### INSTRUCTIONS FOR THE TASK:
Retype only what runs from the first line of the records to the line with "#### [金浴凤：踏莎行‧", inclusive, and no pictures.

### RECORD EXTRACTS:
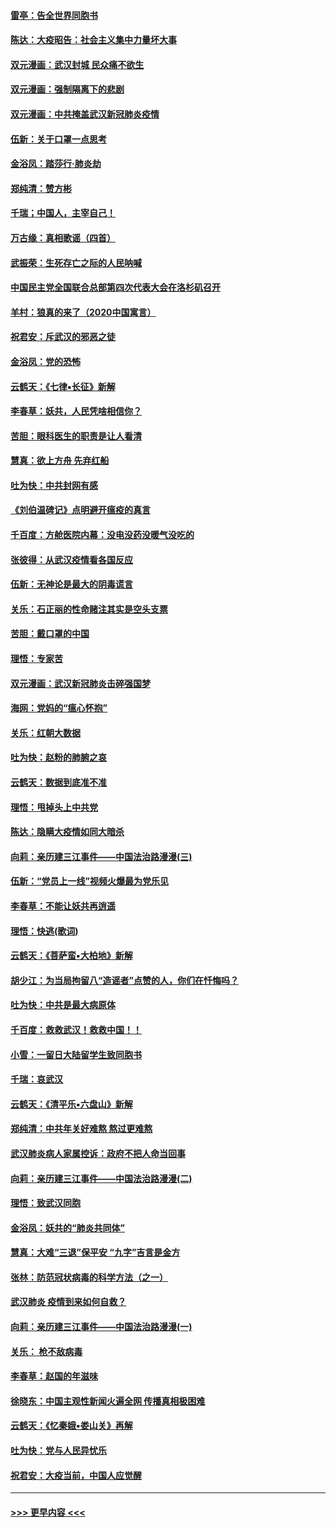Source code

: #### [雷亭：告全世界同胞书](../pages/nsc993/n11862572.md?t=02121502) 
#### [陈达：大疫昭告：社会主义集中力量坏大事](../pages/nsc993/n11859419.md?t=02121502) 
#### [双元漫画：武汉封城 民众痛不欲生](../pages/nsc993/n11859287.md?t=02121502) 
#### [双元漫画：强制隔离下的悲剧](../pages/nsc993/n11859244.md?t=02121502) 
#### [双元漫画：中共掩盖武汉新冠肺炎疫情](../pages/nsc993/n11858249.md?t=02121502) 
#### [伍新：关于口罩一点思考](../pages/nsc993/n11859195.md?t=02121502) 
#### [金浴凤：踏莎行‧肺炎劫](../pages/nsc993/n11858227.md?t=02121502) 
#### [郑纯清：赞方彬](../pages/nsc993/n11856803.md?t=02121502) 
#### [千瑞；中国人，主宰自己！](../pages/nsc993/n11856793.md?t=02121502) 
#### [万古缘：真相歌谣（四首）](../pages/nsc993/n11856263.md?t=02121502) 
#### [武振荣：生死存亡之际的人民呐喊](../pages/nsc993/n11856256.md?t=02121502) 
#### [中国民主党全国联合总部第四次代表大会在洛杉矶召开](../pages/nsc993/n11856344.md?t=02121502) 
#### [羊村：狼真的来了（2020中国寓言）](../pages/nsc993/n11856229.md?t=02121502) 
#### [祝君安：斥武汉的邪恶之徒](../pages/nsc993/n11855861.md?t=02121502) 
#### [金浴凤：党的恐怖](../pages/nsc993/n11855849.md?t=02121502) 
#### [云鹤天：《七律▪长征》新解](../pages/nsc993/n11855479.md?t=02121502) 
#### [李春草：妖共，人民凭啥相信你？](../pages/nsc993/n11855196.md?t=02121502) 
#### [苦胆：眼科医生的职责是让人看清](../pages/nsc993/n11853840.md?t=02121502) 
#### [慧真：欲上方舟 先弃红船](../pages/nsc993/n11853483.md?t=02121502) 
#### [吐为快：中共封网有感](../pages/nsc993/n11852575.md?t=02121502) 
#### [《刘伯温碑记》点明避开瘟疫的真言](../pages/nsc993/n11852128.md?t=02121502) 
#### [千百度：方舱医院内幕：没电没药没暖气没吃的](../pages/nsc993/n11850211.md?t=02121502) 
#### [张彼得：从武汉疫情看各国反应](../pages/nsc993/n11850102.md?t=02121502) 
#### [伍新：无神论是最大的阴毒谎言](../pages/nsc993/n11846129.md?t=02121502) 
#### [关乐：石正丽的性命赌注其实是空头支票](../pages/nsc993/n11846109.md?t=02121502) 
#### [苦胆：戴口罩的中国](../pages/nsc993/n11845576.md?t=02121502) 
#### [理悟：专家苦](../pages/nsc993/n11845564.md?t=02121502) 
#### [双元漫画：武汉新冠肺炎击碎强国梦](../pages/nsc993/n11843320.md?t=02121502) 
#### [海网：党妈的“瘟心怀抱”](../pages/nsc993/n11840740.md?t=02121502) 
#### [关乐：红朝大数据](../pages/nsc993/n11840675.md?t=02121502) 
#### [吐为快：赵粉的肺腑之哀](../pages/nsc993/n11840618.md?t=02121502) 
#### [云鹤天：数据到底准不准](../pages/nsc993/n11840325.md?t=02121502) 
#### [理悟：甩掉头上中共党](../pages/nsc993/n11838826.md?t=02121502) 
#### [陈达：隐瞒大疫情如同大暗杀](../pages/nsc993/n11838771.md?t=02121502) 
#### [向莉：亲历建三江事件——中国法治路漫漫(三)](../pages/nsc993/n11831825.md?t=02121502) 
#### [伍新：“党员上一线”视频火爆最为党乐见](../pages/nsc993/n11838200.md?t=02121502) 
#### [李春草：不能让妖共再逍遥](../pages/nsc993/n11838102.md?t=02121502) 
#### [理悟：快逃(歌词)](../pages/nsc993/n11838083.md?t=02121502) 
#### [云鹤天：《菩萨蛮▪大柏地》新解](../pages/nsc993/n11838059.md?t=02121502) 
#### [胡少江：为当局拘留八“造谣者”点赞的人，你们在忏悔吗？](../pages/nsc993/n11836801.md?t=02121502) 
#### [吐为快：中共是最大病原体](../pages/nsc993/n11836748.md?t=02121502) 
#### [千百度：救救武汉！救救中国！！](../pages/nsc993/n11836145.md?t=02121502) 
#### [小雪：一留日大陆留学生致同胞书](../pages/nsc993/n11834624.md?t=02121502) 
#### [千瑞：哀武汉](../pages/nsc993/n11833647.md?t=02121502) 
#### [云鹤天：《清平乐▪六盘山》新解](../pages/nsc993/n11833611.md?t=02121502) 
#### [郑纯清：中共年关好难熬 熬过更难熬](../pages/nsc993/n11833489.md?t=02121502) 
#### [武汉肺炎病人家属控诉：政府不把人命当回事](../pages/nsc993/n11833205.md?t=02121502) 
#### [向莉：亲历建三江事件——中国法治路漫漫(二)](../pages/nsc993/n11829102.md?t=02121502) 
#### [理悟：致武汉同胞](../pages/nsc993/n11831522.md?t=02121502) 
#### [金浴凤：妖共的“肺炎共同体”](../pages/nsc993/n11829448.md?t=02121502) 
#### [慧真：大难“三退”保平安 “九字”吉言是金方](../pages/nsc993/n11829501.md?t=02121502) 
#### [张林：防范冠状病毒的科学方法（之一）](../pages/nsc993/n11828618.md?t=02121502) 
#### [武汉肺炎 疫情到来如何自救？](../pages/nsc993/n11827632.md?t=02121502) 
#### [向莉：亲历建三江事件——中国法治路漫漫(一)](../pages/nsc993/n11827190.md?t=02121502) 
#### [关乐： 枪不敌病毒](../pages/nsc993/n11826746.md?t=02121502) 
#### [李春草：赵国的年滋味](../pages/nsc993/n11826321.md?t=02121502) 
#### [徐晓东：中国主观性新闻火遍全网 传播真相极困难](../pages/nsc993/n11826508.md?t=02121502) 
#### [云鹤天：《忆秦娥▪娄山关》再解](../pages/nsc993/n11824682.md?t=02121502) 
#### [吐为快：党与人民异忧乐](../pages/nsc993/n11824660.md?t=02121502) 
#### [祝君安：大疫当前，中国人应觉醒](../pages/nsc993/n11821946.md?t=02121502) 

----
#### [ >>> 更早内容 <<< ](../indexes/nsc993-earlier.md)
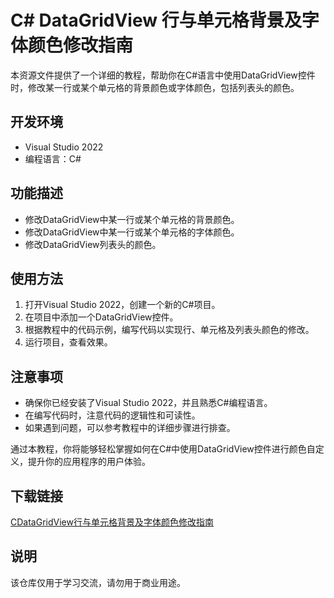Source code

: # C# DataGridView 行与单元格背景及字体颜色修改指南

本资源文件提供了一个详细的教程，帮助你在C#语言中使用DataGridView控件时，修改某一行或某个单元格的背景颜色或字体颜色，包括列表头的颜色。

## 开发环境
- Visual Studio 2022
- 编程语言：C#

## 功能描述
- 修改DataGridView中某一行或某个单元格的背景颜色。
- 修改DataGridView中某一行或某个单元格的字体颜色。
- 修改DataGridView列表头的颜色。

## 使用方法
1. 打开Visual Studio 2022，创建一个新的C#项目。
2. 在项目中添加一个DataGridView控件。
3. 根据教程中的代码示例，编写代码以实现行、单元格及列表头颜色的修改。
4. 运行项目，查看效果。

## 注意事项
- 确保你已经安装了Visual Studio 2022，并且熟悉C#编程语言。
- 在编写代码时，注意代码的逻辑性和可读性。
- 如果遇到问题，可以参考教程中的详细步骤进行排查。

通过本教程，你将能够轻松掌握如何在C#中使用DataGridView控件进行颜色自定义，提升你的应用程序的用户体验。

## 下载链接
[CDataGridView行与单元格背景及字体颜色修改指南](https://pan.quark.cn/s/f5cda2f14dae)

## 说明

该仓库仅用于学习交流，请勿用于商业用途。
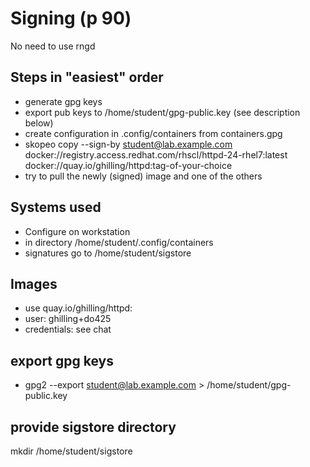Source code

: # Signing (p 90)

No need to use rngd

## Steps in "easiest" order

- generate gpg keys
- export pub keys to /home/student/gpg-public.key (see description below)
- create configuration in .config/containers from containers.gpg
- skopeo copy --sign-by student@lab.example.com docker://registry.access.redhat.com/rhscl/httpd-24-rhel7:latest docker://quay.io/ghilling/httpd:tag-of-your-choice
- try to pull the newly (signed) image and one of the others 

## Systems used

- Configure on workstation
- in directory /home/student/.config/containers
- signatures go to /home/student/sigstore

## Images

- use quay.io/ghilling/httpd:<your-initials>
- user: ghilling+do425
- credentials: see chat

## export gpg keys

- gpg2 --export student@lab.example.com > /home/student/gpg-public.key

## provide sigstore directory

mkdir /home/student/sigstore
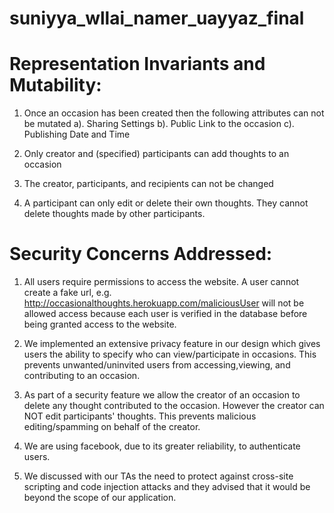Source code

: suniyya_wllai_namer_uayyaz_final
================================

Representation Invariants and Mutability:
=========================================

1. Once an occasion has been created then the following attributes can not be mutated
	a). Sharing Settings 
	b). Public Link to the occasion 
	c). Publishing Date and Time

2. Only creator and (specified) participants can add thoughts to an occasion

3. The creator, participants, and recipients can not be changed 

4. A participant can only edit or delete their own thoughts. They cannot delete thoughts made by other participants.


Security Concerns Addressed:
============================

1. All users require permissions to access the website. A user cannot create a fake url, e.g. http://occasionalthoughts.herokuapp.com/maliciousUser will not be allowed access because each user is verified in the database before being granted access to the website. 

2. We implemented an extensive privacy feature in our design which gives users the ability to specify who can view/participate in occasions. This prevents unwanted/uninvited users from accessing,viewing, and contributing to an occasion. 

3. As part of a security feature we allow the creator of an occasion to delete any thought contributed to the occasion. However the creator can NOT edit participants' thoughts. This prevents malicious editing/spamming on behalf of the creator. 

4. We are using facebook, due to its greater reliability, to authenticate users.

5. We discussed with our TAs the need to protect against cross-site scripting and code injection attacks and they advised that it would be beyond the scope of our application.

### THE COMPLETED TASK:
Source code

: #### [雷亭：告全世界同胞书](../pages/nsc993/n11862572.md?t=02121502) 
#### [陈达：大疫昭告：社会主义集中力量坏大事](../pages/nsc993/n11859419.md?t=02121502) 
#### [双元漫画：武汉封城 民众痛不欲生](../pages/nsc993/n11859287.md?t=02121502) 
#### [双元漫画：强制隔离下的悲剧](../pages/nsc993/n11859244.md?t=02121502) 
#### [双元漫画：中共掩盖武汉新冠肺炎疫情](../pages/nsc993/n11858249.md?t=02121502) 
#### [伍新：关于口罩一点思考](../pages/nsc993/n11859195.md?t=02121502) 
#### [金浴凤：踏莎行‧肺炎劫](../pages/nsc993/n11858227.md?t=02121502) 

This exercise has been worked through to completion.